What should I buy first in the portfolio?
August 9, 2017 9:42 am
Charlie Morris: That’s my favourite question! And easily the most often-asked question from new Fleet Street Letter readers. In the last few weeks I have been through every single holding in Whisky and Soda and have expressed my view. Those stocks that I didn’t want to hold, I sold. Those I wanted to hold, I reiterated as such.
The Fleet Street Letter will not be starting again with a clean sheet. This is a very long and slow journey. It’s a matter of biting the bullet and hopping aboard. It is best not to focus too much on the profit or loss column. Focus on what it is you are buying and why you are buying it. Let time do the rest.
Dealing costs are extremely low these days. But if you don’t like dealing, then focus on Soda. If you want to be more involved, then Whisky is for you. Best of all is to blend both – sized according to your personal circumstances. 20:80 Whisky:Soda would be a conservative approach. 40:60 is for the enthusiasts. 60:40 is strictly for the excitables (if you have a large appetite for risk and can afford to lose money you put at risk).

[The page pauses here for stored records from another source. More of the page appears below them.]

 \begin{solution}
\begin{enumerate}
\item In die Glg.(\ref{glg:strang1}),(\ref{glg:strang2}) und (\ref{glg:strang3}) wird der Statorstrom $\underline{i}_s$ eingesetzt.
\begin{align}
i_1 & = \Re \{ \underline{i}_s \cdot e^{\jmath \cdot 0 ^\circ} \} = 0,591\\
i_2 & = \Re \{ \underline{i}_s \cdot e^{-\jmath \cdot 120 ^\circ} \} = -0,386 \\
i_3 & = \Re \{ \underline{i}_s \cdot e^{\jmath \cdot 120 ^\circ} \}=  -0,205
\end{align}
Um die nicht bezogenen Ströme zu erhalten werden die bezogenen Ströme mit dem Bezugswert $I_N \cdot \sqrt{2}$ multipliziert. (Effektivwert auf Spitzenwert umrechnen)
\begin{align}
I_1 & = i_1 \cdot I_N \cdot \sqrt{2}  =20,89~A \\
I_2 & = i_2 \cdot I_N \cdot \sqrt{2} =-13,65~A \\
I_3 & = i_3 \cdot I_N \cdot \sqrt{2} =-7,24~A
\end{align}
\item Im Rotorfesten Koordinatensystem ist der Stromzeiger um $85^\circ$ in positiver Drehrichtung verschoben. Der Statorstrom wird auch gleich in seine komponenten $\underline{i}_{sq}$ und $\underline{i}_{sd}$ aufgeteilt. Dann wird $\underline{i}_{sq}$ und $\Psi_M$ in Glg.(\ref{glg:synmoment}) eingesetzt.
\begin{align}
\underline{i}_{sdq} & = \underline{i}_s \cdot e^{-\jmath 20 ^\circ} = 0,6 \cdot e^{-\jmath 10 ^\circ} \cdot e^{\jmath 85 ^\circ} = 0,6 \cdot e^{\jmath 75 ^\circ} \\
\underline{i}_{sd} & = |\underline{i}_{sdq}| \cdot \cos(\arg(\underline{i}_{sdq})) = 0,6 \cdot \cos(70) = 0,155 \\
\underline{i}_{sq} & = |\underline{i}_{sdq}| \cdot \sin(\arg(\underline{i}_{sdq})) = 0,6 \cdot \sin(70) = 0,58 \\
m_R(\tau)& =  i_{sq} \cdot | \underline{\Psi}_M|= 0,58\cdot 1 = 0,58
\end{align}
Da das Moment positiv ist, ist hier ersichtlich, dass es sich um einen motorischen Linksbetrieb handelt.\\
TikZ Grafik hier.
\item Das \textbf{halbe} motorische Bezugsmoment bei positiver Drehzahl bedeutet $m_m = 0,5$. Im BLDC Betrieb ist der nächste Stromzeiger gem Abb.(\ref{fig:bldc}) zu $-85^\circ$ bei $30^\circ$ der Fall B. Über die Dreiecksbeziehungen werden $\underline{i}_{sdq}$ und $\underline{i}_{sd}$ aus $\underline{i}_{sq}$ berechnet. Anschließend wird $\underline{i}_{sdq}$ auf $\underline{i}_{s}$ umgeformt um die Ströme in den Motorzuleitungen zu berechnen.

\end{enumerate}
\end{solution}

The Soda portfolio is designed to be for the long term and the aim is to have low turnover. It is conservative. On the other hand, the Whisky portfolio is tactical. That means it trades and the turnover is higher as a result. In the age of internet stockbrokers, trading has never been cheaper. Both portfolios are for the long term. That doesn’t mean they don’t periodically change their shape.